→ Records provided:
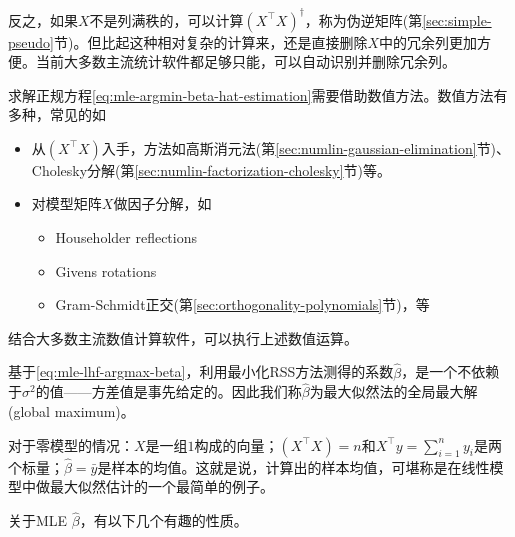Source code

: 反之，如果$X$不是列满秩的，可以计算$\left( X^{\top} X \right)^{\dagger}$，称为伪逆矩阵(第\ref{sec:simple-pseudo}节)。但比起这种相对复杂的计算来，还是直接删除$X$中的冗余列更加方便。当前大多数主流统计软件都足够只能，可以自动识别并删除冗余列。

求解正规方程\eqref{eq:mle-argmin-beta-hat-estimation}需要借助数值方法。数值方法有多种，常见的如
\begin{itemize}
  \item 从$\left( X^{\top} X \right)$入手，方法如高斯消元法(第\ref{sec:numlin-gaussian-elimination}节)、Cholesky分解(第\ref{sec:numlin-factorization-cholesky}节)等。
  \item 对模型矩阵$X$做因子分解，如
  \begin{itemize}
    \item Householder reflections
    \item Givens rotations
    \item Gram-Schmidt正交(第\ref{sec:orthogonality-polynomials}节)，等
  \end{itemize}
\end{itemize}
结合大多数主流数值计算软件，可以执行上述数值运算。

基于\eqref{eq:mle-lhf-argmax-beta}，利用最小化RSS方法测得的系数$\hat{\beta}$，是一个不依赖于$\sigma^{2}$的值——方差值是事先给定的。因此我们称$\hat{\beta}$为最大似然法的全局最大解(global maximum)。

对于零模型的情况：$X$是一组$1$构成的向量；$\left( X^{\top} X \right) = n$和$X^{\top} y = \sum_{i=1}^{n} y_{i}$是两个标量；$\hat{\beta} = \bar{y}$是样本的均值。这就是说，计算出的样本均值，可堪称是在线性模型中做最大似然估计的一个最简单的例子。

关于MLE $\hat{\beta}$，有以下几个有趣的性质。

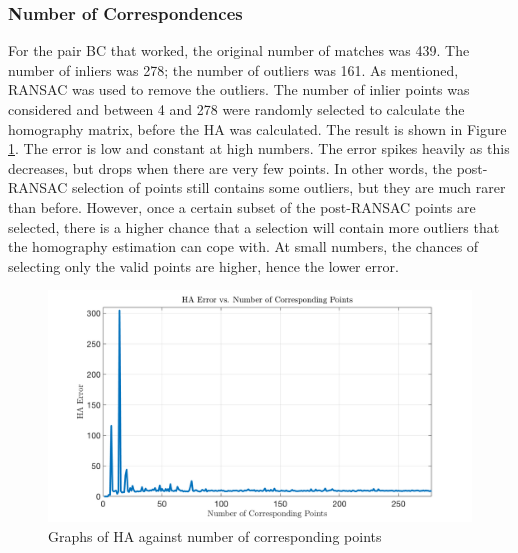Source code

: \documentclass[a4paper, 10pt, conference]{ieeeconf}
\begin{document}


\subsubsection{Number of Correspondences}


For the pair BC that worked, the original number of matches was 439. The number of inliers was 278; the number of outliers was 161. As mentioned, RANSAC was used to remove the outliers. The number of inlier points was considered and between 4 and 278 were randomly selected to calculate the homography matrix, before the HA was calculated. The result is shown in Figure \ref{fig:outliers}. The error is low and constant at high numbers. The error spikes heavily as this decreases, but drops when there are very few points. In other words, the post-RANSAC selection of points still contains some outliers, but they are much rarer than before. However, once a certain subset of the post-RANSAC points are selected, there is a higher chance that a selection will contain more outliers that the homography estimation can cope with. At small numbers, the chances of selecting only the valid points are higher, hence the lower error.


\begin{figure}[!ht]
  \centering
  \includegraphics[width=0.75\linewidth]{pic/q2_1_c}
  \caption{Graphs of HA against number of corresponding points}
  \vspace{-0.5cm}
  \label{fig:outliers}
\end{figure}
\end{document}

---

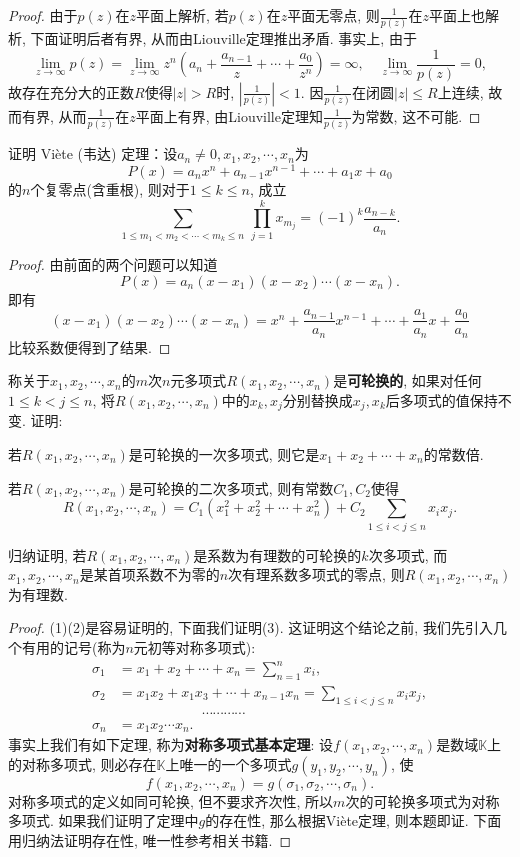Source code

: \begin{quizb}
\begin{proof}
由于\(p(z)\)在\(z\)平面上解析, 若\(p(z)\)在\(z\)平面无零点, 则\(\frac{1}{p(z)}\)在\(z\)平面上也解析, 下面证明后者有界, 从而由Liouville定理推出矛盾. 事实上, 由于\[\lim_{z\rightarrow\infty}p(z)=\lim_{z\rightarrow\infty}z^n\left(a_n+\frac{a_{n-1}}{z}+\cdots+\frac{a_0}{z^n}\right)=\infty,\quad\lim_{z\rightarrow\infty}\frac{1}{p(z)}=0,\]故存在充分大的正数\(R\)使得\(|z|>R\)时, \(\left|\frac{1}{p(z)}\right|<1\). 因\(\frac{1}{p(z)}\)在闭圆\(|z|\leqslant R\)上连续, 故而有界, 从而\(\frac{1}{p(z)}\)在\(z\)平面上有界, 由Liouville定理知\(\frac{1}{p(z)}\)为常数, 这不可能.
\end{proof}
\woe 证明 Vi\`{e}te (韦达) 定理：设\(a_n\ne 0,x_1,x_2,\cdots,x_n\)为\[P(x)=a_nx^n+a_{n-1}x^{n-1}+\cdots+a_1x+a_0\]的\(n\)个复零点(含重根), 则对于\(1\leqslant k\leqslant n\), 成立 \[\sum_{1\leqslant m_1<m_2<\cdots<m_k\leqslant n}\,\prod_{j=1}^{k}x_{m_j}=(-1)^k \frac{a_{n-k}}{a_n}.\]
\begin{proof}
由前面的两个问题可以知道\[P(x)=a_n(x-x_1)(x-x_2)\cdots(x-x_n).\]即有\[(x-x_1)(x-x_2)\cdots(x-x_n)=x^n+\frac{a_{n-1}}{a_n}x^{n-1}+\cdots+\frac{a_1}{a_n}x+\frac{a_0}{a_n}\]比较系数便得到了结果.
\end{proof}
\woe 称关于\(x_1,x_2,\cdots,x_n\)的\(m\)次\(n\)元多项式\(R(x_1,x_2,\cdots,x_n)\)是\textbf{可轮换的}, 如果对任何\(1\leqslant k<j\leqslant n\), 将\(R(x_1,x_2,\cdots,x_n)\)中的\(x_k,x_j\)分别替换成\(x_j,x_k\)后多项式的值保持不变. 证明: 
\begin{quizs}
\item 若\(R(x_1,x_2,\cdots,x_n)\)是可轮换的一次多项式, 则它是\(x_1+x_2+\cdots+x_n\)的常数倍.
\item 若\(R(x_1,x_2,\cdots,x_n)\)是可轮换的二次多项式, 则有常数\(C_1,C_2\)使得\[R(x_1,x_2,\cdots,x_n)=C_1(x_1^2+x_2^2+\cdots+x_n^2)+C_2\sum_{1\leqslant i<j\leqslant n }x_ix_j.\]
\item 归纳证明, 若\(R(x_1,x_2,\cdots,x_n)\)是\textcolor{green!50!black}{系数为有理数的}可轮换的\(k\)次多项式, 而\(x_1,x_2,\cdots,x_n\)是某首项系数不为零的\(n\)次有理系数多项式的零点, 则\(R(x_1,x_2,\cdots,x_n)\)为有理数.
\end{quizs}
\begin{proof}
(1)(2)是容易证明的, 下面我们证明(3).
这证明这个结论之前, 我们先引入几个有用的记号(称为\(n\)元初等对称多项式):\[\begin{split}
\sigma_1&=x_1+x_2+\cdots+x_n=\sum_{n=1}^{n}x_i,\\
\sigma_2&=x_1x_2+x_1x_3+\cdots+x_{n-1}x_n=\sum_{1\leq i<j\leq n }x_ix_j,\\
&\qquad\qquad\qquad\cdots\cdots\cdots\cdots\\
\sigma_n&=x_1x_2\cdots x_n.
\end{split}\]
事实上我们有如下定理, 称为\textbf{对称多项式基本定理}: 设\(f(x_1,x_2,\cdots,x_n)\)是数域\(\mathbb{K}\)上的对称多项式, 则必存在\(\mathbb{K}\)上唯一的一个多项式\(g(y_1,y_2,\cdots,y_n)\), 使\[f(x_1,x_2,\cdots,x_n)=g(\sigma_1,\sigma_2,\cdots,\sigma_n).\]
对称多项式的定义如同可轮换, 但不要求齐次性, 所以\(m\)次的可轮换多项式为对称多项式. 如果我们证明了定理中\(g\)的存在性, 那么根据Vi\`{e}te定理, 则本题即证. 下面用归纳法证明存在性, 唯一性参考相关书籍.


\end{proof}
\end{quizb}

→ Assignment:
Look at the records above. Copy every line where the string "textbf" occurs.

→ Problem solution:
\woe 称关于\(x_1,x_2,\cdots,x_n\)的\(m\)次\(n\)元多项式\(R(x_1,x_2,\cdots,x_n)\)是\textbf{可轮换的}, 如果对任何\(1\leqslant k<j\leqslant n\), 将\(R(x_1,x_2,\cdots,x_n)\)中的\(x_k,x_j\)分别替换成\(x_j,x_k\)后多项式的值保持不变. 证明: 
事实上我们有如下定理, 称为\textbf{对称多项式基本定理}: 设\(f(x_1,x_2,\cdots,x_n)\)是数域\(\mathbb{K}\)上的对称多项式, 则必存在\(\mathbb{K}\)上唯一的一个多项式\(g(y_1,y_2,\cdots,y_n)\), 使\[f(x_1,x_2,\cdots,x_n)=g(\sigma_1,\sigma_2,\cdots,\sigma_n).\]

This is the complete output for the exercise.